Embora subdesenvolvido, o Brasil já alcançou um padrão de destaque em sua trajetória de evolução. Daí surge a questão: será que instituir mecanismos para impedir o retrocesso social seria a opção mais viável? Ou seria mais eficaz ampliar recursos, possibilitando a abertura de novos horizontes, de modo que retroceder não fosse necessário, tendo em vista a constante busca pela evolução?
Conforme já exposto, concluímos que, em determinadas situações fáticas, será admissível que outras normas e princípios prevaleçam sobre o princípio da proibição de retrocesso social, desde que seja observado o núcleo essencial deste.

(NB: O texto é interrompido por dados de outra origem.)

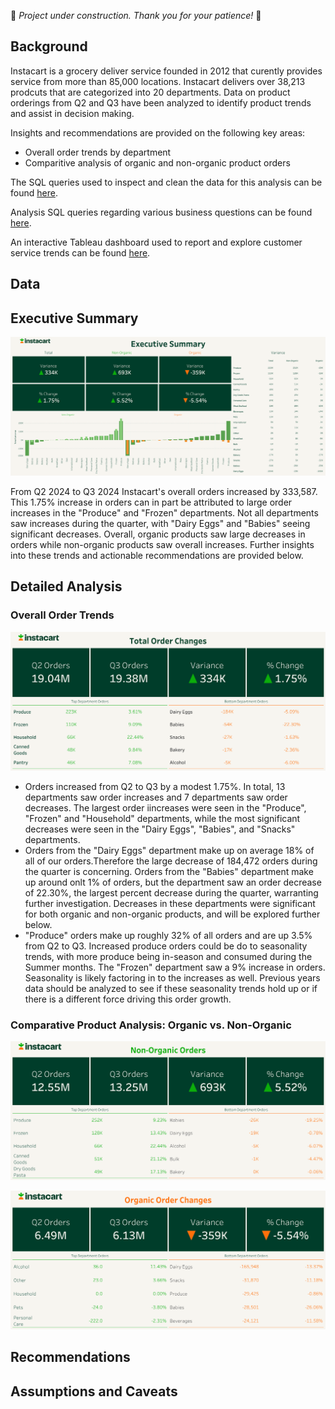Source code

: 🚧 *Project under construction. Thank you for your patience!* 🚧

## Background

Instacart is a grocery deliver service founded in 2012 that curently provides service from more than 85,000 locations. Instacart delivers over 38,213 prodcuts that are categorized into 20 departments. Data on product orderings from Q2 and Q3 have been analyzed to identify product trends and assist in decision making.


Insights and recommendations are provided on the following key areas:

- Overall order trends by department
- Comparitive analysis of organic and non-organic product orders

The SQL queries used to inspect and clean the data for this analysis can be found [here](setup_queries).

Analysis SQL queries regarding various business questions can be found [here](analysis_queries).

An interactive Tableau dashboard used to report and explore customer service trends can be found [here](https://public.tableau.com/app/profile/nick.feichtel/viz/InstacartReorderAnalysis/ExecutiveSummary).

## Data

## Executive Summary

![Executive Summary Dash](assets/executive_summary.png)

From Q2 2024 to Q3 2024 Instacart's overall orders increased by 333,587. This 1.75% increase in orders can in part be attributed to large order increases in the "Produce" and "Frozen" departments. Not all departments saw increases during the quarter, with "Dairy Eggs" and "Babies" seeing significant decreases. Overall, organic products saw large decreases in orders while non-organic products saw overall increases. Further insights into these trends and actionable recommendations are provided below.

## Detailed Analysis

### Overall Order Trends

![Total Orders Dash](assets/total_orders.png)

- Orders increased from Q2 to Q3 by a modest 1.75%. In total, 13 departments saw order increases and 7 departments saw order decreases. The largest order iincreases were seen in the "Produce", "Frozen" and "Household" departments, while the most significant decreases were seen in the "Dairy Eggs", "Babies", and "Snacks" departments. 
- Orders from the "Dairy Eggs" department make up on average 18% of all of our orders.Therefore the large decrease of 184,472 orders during the quarter is concerning. Orders from the "Babies" department make up around onlt 1% of orders, but the department saw an order decrease of 22.30%, the largest percent decrease during the quarter, warranting further investigation. Decreases in these departments were significant for both organic and non-organic products, and will be explored further below.
- "Produce" orders make up roughly 32% of all orders and are up 3.5% from Q2 to Q3. Increased produce orders could be do to seasonality trends, with more produce being in-season and consumed during the Summer months. The "Frozen" department saw a 9% increase in orders. Seasonality is likely factoring in to the increases as well. Previous years data should be analyzed to see if these seasonality trends hold up or if there is a different force driving this order growth.

### Comparative Product Analysis: Organic vs. Non-Organic

![Non-Organic Orders Dash](assets/non_organic_orders.png)

![Organic Order Dash](assets/organic_orders.png)



## Recommendations

## Assumptions and Caveats

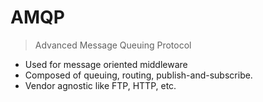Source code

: # AMQP

> Advanced Message Queuing Protocol

- Used for message oriented middleware
- Composed of queuing, routing, publish-and-subscribe.
- Vendor agnostic like FTP, HTTP, etc.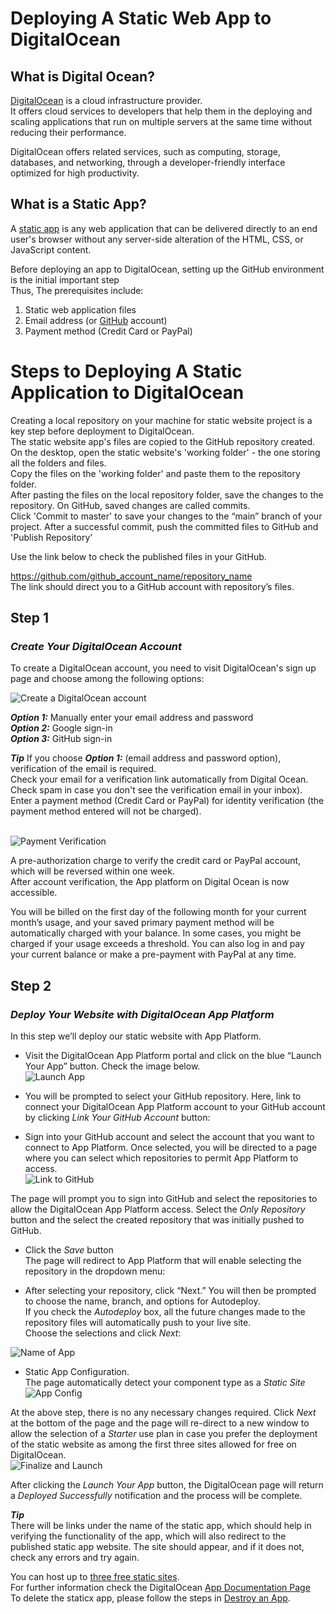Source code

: # Deploying A Static Web App to DigitalOcean <br>

## What is Digital Ocean?
[DigitalOcean](https://www.digitalocean.com/) is a cloud infrastructure provider. <br>
It offers cloud services to developers that help them in the deploying and scaling applications that run on multiple servers at the same time without reducing their performance.<br>

DigitalOcean offers related services, such as computing, storage, databases, and networking, through a developer-friendly interface optimized for high productivity.<br>

## What is a Static App? <br>

A [static app](https://accella.net/knowledgebase/advice/whats-the-difference-between-a-dynamic-and-a-static-mobile-app/) is any web application that can be delivered directly to an end user's browser without any server-side alteration of the HTML, CSS, or JavaScript content.<br>

Before deploying an app to DigitalOcean, setting up the GitHub environment is the initial important step <br>
Thus, 
The prerequisites include:
1. Static web application files
2. Email address (or [GitHub](https://github.com/) account)
3. Payment method (Credit Card or PayPal) <br>

# Steps to Deploying A Static Application to DigitalOcean <br>

Creating a local repository on your machine for static website project is a key step before deployment to DigitalOcean.<br>
The static website app's files are copied to the GitHub repository created.<br>
On the desktop, open the static website's 'working folder' - the one storing all the folders and files.<br>
Copy the files on the 'working folder' and paste them to the repository folder.<br>
After pasting the files on the local repository folder, save the changes to the repository. On GitHub, saved changes are called commits.<br>
Click 'Commit to master' to save your changes to the “main” branch of your project.
After a successful commit, push the committed files to GitHub and 'Publish Repository'<br>

Use the link below to check the published files in your GitHub. <br>

https://github.com/github_account_name/repository_name <br>
The link should direct you to a GitHub account with repository’s files.<br>
## Step 1
### *Create Your DigitalOcean Account*

To create a DigitalOcean account, you need to visit DigitalOcean's sign up page and choose among the following options:<br>

<img src="./guides/DigitalOceanPNGs/sign-up-screen.PNG" alt="Create a DigitalOcean account"/><br>

***Option 1:*** Manually enter your email address and password <br>
***Option 2:*** Google sign-in <br>
***Option 3:*** GitHub sign-in <br>

***Tip***
If you choose ***Option 1:*** (email address and password option), verification of the email is required. <br>
Check your email for a verification link automatically from Digital Ocean.<br> 
Check spam in case you don't see the verification email in your inbox). <br>
Enter a payment method (Credit Card or PayPal) for identity verification (the payment method entered will not be charged). <br>

<br>
<img src="./guides/DigitalOceanPNGs/verify-digital-ocean.PNG" alt="Payment Verification"/>
<br>

A pre-authorization charge to verify the credit card or PayPal account, which will be reversed within one week.<br>
After account verification, the App platform on Digital Ocean is now accessible.<br>

You will be billed on the first day of the following month for your current month’s usage, and your saved primary payment method will be automatically charged with your balance. 
In some cases, you might be charged if your usage exceeds a threshold. You can also log in and pay your current balance or make a pre-payment with PayPal at any time.<br>


## Step 2

### *Deploy Your Website with DigitalOcean App Platform*

In this step we’ll deploy our static website with App Platform. <br>

* Visit the DigitalOcean App Platform portal and click on the blue “Launch Your App” button. Check the image below.<br>
<img src="./guides/DigitalOceanPNGs/app-platform-home.png" alt="Launch App"/> <br>

* You will be prompted to select your GitHub repository.
Here, link to connect your DigitalOcean App Platform account to your GitHub account by clicking *Link Your GitHub Account* button:

* Sign into your GitHub account and select the account that you want to connect to App Platform. 
Once selected, you will be directed to a page where you can select which repositories to permit App Platform to access. <br>
<img src="./guides/DigitalOceanPNGs/link-new-app.png" alt="Link to GitHub"/><br>

The page will prompt you to sign into GitHub and select the repositories to allow the DigitalOcean App Platform access. Select the *Only Repository* button and the select the created repository that was initially pushed to GitHub.<br>

* Click the *Save* button <br>
The page will redirect to App Platform that will enable selecting the repository in the dropdown menu: <br>

* After selecting your repository, click “Next.” 
You will then be prompted to choose the name, branch, and options for Autodeploy. <br>
If you check the *Autodeploy* box, all the future changes made to the repository files will automatically push to your live site.<br>
Choose the selections and click *Next*: <br>

<img src="./guides/DigitalOceanPNGs/name-your-app.png" alt="Name of App"/><br>

* Static App Configuration.<br>
The page automatically detect your component type as a *Static Site* <br>
<img src="./guides/DigitalOceanPNGs/config-your-app.png" alt="App Config"/><br>

At the above step, there is no any necessary changes required. Click *Next* at the bottom of the page and the page will re-direct to a new window to allow the selection of a *Starter* use plan in case you prefer the deployment of the static website as among the first three sites allowed for free on DigitalOcean.<br>
<img src="./guides/DigitalOceanPNGs/finalize-and-launch.png" alt="Finalize and Launch"/><br>

After clicking the *Launch Your App* button, the DigitalOcean page will return a *Deployed Successfully* notification and the process will be complete. <br>

***Tip***<br>
There will be links under the name of the static app, which should help in verifying the functionality of the app, which will also redirect to the published static app website. The site should appear, and if it does not, check any errors and try again. <br>

 You can host up to [three free static sites](https://docs.digitalocean.com/products/app-platform/#free-and-professional-tiers). <br>
 For further information check the DigitalOcean [App Documentation Page](https://docs.digitalocean.com/products/app-platform/)<br>
 To delete the staticx app, please follow the steps in [Destroy an App](https://docs.digitalocean.com/products/app-platform/quickstart/#destroy-an-app).<br>


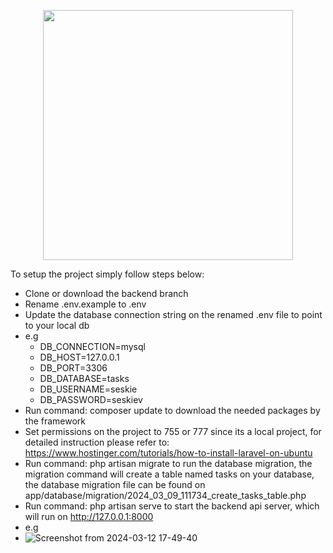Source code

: <p align="center"><a href="https://laravel.com" target="_blank"><img src="https://raw.githubusercontent.com/laravel/art/master/logo-lockup/5%20SVG/2%20CMYK/1%20Full%20Color/laravel-logolockup-cmyk-red.svg" width="400"></a></p>

To setup the project simply follow steps below:
- Clone or download the backend branch
- Rename .env.example to .env
- Update the database connection string on the renamed .env file to point to your local db
- e.g 
    - DB_CONNECTION=mysql
    - DB_HOST=127.0.0.1
    - DB_PORT=3306
    - DB_DATABASE=tasks
    - DB_USERNAME=seskie  
    - DB_PASSWORD=seskiev
- Run command: composer update to download the needed packages by the framework
- Set permissions on the project to 755 or 777 since its a local project, for detailed instruction please refer to: https://www.hostinger.com/tutorials/how-to-install-laravel-on-ubuntu
- Run command: php artisan migrate to run the database migration, the migration command will create a table named tasks on your database, the database migration file can be found on app/database/migration/2024_03_09_111734_create_tasks_table.php 
- Run command: php artisan serve to start the backend api server, which will run on http://127.0.0.1:8000
- e.g
- ![Screenshot from 2024-03-12 17-49-40](https://github.com/seskie-web/taskmanager/assets/62250862/d13dc648-f88f-4c99-9baa-29cf0f1dfa9a)
  




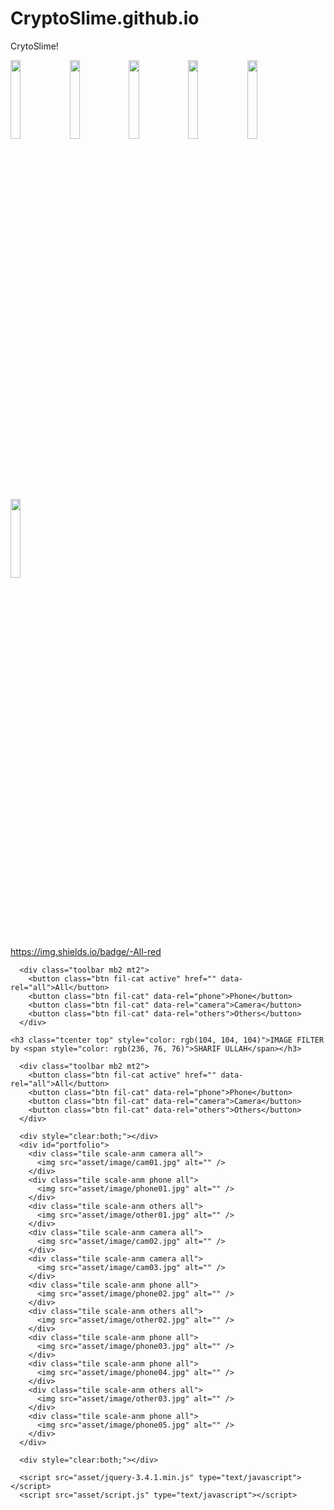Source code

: # CryptoSlime.github.io
CrytoSlime!

<img src="https://cloud.githubusercontent.com/assets/4307137/10105283/251b6868-63ae-11e5-9918-b789d9d682ec.png" width="18%"></img> <img src="https://cloud.githubusercontent.com/assets/4307137/10105290/2a183f3a-63ae-11e5-9380-50d9f6d8afd6.png" width="18%"></img> <img src="https://cloud.githubusercontent.com/assets/4307137/10105284/26aa7ad4-63ae-11e5-88b7-bc523a095c9f.png" width="18%"></img> <img src="https://cloud.githubusercontent.com/assets/4307137/10105288/28698fae-63ae-11e5-8ba7-a62360a8e8a7.png" width="18%"></img> <img src="https://cloud.githubusercontent.com/assets/4307137/10105283/251b6868-63ae-11e5-9918-b789d9d682ec.png" width="18%"></img> <img src="https://cloud.githubusercontent.com/assets/4307137/10105290/2a183f3a-63ae-11e5-9380-50d9f6d8afd6.png" width="18%"></img> 

https://img.shields.io/badge/-All-red

      <div class="toolbar mb2 mt2">
        <button class="btn fil-cat active" href="" data-rel="all">All</button>
        <button class="btn fil-cat" data-rel="phone">Phone</button>
        <button class="btn fil-cat" data-rel="camera">Camera</button>
        <button class="btn fil-cat" data-rel="others">Others</button>
      </div> 
      
<!DOCTYPE html>
<html lang="en">
<head>
    <meta charset="UTF-8">
    <meta name="viewport" content="width=device-width, initial-scale=1.0">
    <meta http-equiv="X-UA-Compatible" content="ie=edge">
    <title>Image Filter</title>
    <link href="https://fonts.googleapis.com/css?family=Lato&display=swap" rel="stylesheet"> 
    <link rel="stylesheet" href="asset/style.css">
</head>
<body>

    <h3 class="tcenter top" style="color: rgb(104, 104, 104)">IMAGE FILTER by <span style="color: rgb(236, 76, 76)">SHARIF ULLAH</span></h3>
    
      <div class="toolbar mb2 mt2">
        <button class="btn fil-cat active" href="" data-rel="all">All</button>
        <button class="btn fil-cat" data-rel="phone">Phone</button>
        <button class="btn fil-cat" data-rel="camera">Camera</button>
        <button class="btn fil-cat" data-rel="others">Others</button>
      </div> 
       
      <div style="clear:both;"></div>   
      <div id="portfolio">
        <div class="tile scale-anm camera all">
          <img src="asset/image/cam01.jpg" alt="" />
        </div>
        <div class="tile scale-anm phone all">
          <img src="asset/image/phone01.jpg" alt="" />
        </div>
        <div class="tile scale-anm others all">
          <img src="asset/image/other01.jpg" alt="" />
        </div>
        <div class="tile scale-anm camera all">
          <img src="asset/image/cam02.jpg" alt="" />
        </div>
        <div class="tile scale-anm camera all">
          <img src="asset/image/cam03.jpg" alt="" />
        </div>
        <div class="tile scale-anm phone all">
          <img src="asset/image/phone02.jpg" alt="" />
        </div>
        <div class="tile scale-anm others all">
          <img src="asset/image/other02.jpg" alt="" /> 
        </div>
        <div class="tile scale-anm phone all">     
          <img src="asset/image/phone03.jpg" alt="" />
        </div>
        <div class="tile scale-anm phone all">     
          <img src="asset/image/phone04.jpg" alt="" />
        </div>
        <div class="tile scale-anm others all">     
          <img src="asset/image/other03.jpg" alt="" />
        </div>
        <div class="tile scale-anm phone all">     
          <img src="asset/image/phone05.jpg" alt="" />
        </div>
      </div>
      
      <div style="clear:both;"></div>

      <script src="asset/jquery-3.4.1.min.js" type="text/javascript"></script>
      <script src="asset/script.js" type="text/javascript"></script>
</body>
</html>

Nosso posicionamento é de que todo desavanço constitui uma forma de retrocesso. O Congresso Nacional deve trabalhar com fundamento na evolução social, promovendo-a de forma a possibilitar o progresso da sociedade, evitando que esta se mantenha estagnada ou retroceda ao status quo. Essa forma especial de analisar e considerar as questões deve ser embasada em estudos científicos e sociais que minimamente criem mecanismos para a expansão das garantias já existentes, e não para sua redução. Há direitos que não são apenas fundamentais; são direitos humanizantes, que asseguram ao cidadão o mínimo de dignidade que lhe é devido. Reduzir ou suprimir tais direitos caracteriza, de forma inequívoca, um desavanço, colocando-nos diante de um retrocesso social.
Portanto, é indispensável avaliar, em todo e qualquer ato legislativo, a recompensa que este poderá trazer. Ainda que o ato legislativo se apresente inicialmente como retrocessivo, é necessário ponderar os benefícios que ele visa proporcionar no futuro, evitando análises restritas a um ponto de vista estagnado no presente. Permanecer fixado exclusivamente nas necessidades atuais, sem vislumbrar as possíveis demandas evolutivas, pode, como já exposto, levar a um retrocesso natural com o passar do tempo.
É importante esclarecer que nossos argumentos não sustentam a supressão de direitos fundamentais da pessoa, mas defendem que, para alcançar resultados maiores em favor da coletividade, sacrifícios podem ser necessários. Como exemplo, citamos as inúmeras modificações no âmbito das leis matrimoniais, que vêm sofrendo ajustes gradativos até os dias de hoje para atender às necessidades sociais. Em 1977, quando o Legislativo implementou mudanças no direito de família, houve grande repúdio por parte de diversos segmentos da sociedade. Muitos não compreenderam, à época, que tais mudanças eram essenciais para o desenvolvimento social. Havia quem considerasse essas alterações um retrocesso, mesmo diante de um cenário que claramente demonstrava a necessidade de reformas legislativas para o amparo dos mais vulneráveis.
Uma lei supraestatal não pode impedir o desenvolvimento social com a mera justificativa de que estaria promovendo um retrocesso. Permanecer inerte, além de causar prejuízos irreparáveis, pode levar ao retrocesso natural, como demonstrado.